TASK GOAL: Look through the data below for the line with "This is a musicbot", and transcribe it exactly together with each line after it up to and including the line with "If you happen". Give nothing else.

DATA PROVIDED:
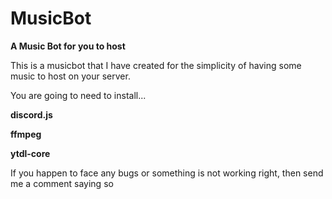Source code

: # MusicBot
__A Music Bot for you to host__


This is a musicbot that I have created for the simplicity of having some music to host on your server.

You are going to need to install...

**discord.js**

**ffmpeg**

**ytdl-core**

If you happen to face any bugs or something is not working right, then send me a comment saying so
==
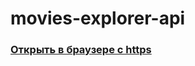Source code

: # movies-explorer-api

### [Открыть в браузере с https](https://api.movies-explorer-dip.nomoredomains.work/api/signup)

EXPECTED OUTPUT:
This is a musicbot that I have created for the simplicity of having some music to host on your server.

You are going to need to install...

**discord.js**

**ffmpeg**

**ytdl-core**

If you happen to face any bugs or something is not working right, then send me a comment saying so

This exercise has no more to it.